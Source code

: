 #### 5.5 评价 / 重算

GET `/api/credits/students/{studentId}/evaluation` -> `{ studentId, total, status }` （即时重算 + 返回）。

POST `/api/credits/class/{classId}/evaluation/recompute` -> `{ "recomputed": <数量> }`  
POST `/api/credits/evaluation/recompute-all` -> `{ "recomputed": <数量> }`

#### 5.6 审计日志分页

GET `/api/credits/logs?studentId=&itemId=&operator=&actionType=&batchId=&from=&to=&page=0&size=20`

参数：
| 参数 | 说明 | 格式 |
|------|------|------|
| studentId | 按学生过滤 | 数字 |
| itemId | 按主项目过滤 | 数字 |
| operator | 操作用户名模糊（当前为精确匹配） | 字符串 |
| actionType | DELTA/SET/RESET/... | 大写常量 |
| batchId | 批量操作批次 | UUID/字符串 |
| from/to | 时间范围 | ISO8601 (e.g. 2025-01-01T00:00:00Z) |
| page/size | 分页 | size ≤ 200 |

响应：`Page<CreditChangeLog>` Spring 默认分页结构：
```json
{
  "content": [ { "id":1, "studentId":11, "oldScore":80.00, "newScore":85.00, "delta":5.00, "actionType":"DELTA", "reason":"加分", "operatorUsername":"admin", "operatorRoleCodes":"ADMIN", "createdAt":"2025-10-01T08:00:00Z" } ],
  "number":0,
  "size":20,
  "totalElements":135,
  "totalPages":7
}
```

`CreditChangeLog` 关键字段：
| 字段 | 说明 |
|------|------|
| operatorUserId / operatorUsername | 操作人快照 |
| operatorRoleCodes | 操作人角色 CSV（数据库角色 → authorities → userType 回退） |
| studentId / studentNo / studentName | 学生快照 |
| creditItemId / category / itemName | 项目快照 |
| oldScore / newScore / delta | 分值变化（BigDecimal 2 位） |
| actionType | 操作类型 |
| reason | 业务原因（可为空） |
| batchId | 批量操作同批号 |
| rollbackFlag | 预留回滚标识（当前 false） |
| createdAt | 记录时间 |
◆ ◆ ◆ ◆ ◆ ◆ ◆
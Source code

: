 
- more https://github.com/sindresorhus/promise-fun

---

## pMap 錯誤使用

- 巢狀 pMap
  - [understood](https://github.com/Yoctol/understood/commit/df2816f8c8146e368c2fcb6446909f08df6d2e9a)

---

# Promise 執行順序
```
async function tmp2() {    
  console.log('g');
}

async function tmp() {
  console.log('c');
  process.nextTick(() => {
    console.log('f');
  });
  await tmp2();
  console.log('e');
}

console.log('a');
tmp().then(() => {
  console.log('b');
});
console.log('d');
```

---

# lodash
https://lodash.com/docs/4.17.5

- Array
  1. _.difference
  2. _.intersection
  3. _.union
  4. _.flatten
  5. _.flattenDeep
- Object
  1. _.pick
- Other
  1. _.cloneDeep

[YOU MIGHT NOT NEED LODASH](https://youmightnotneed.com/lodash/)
◆ ◆ ◆ ◆ ◆ ◆ ◆
Assignment
Find "2. _.intersection" in the entries above and copy that whole line exactly, then each line after it through the line that contains "[YOU MIGHT NOT".

Answer to the problem
  2. _.intersection
  3. _.union
  4. _.flatten
  5. _.flattenDeep
- Object
  1. _.pick
- Other
  1. _.cloneDeep

[YOU MIGHT NOT NEED LODASH](https://youmightnotneed.com/lodash/)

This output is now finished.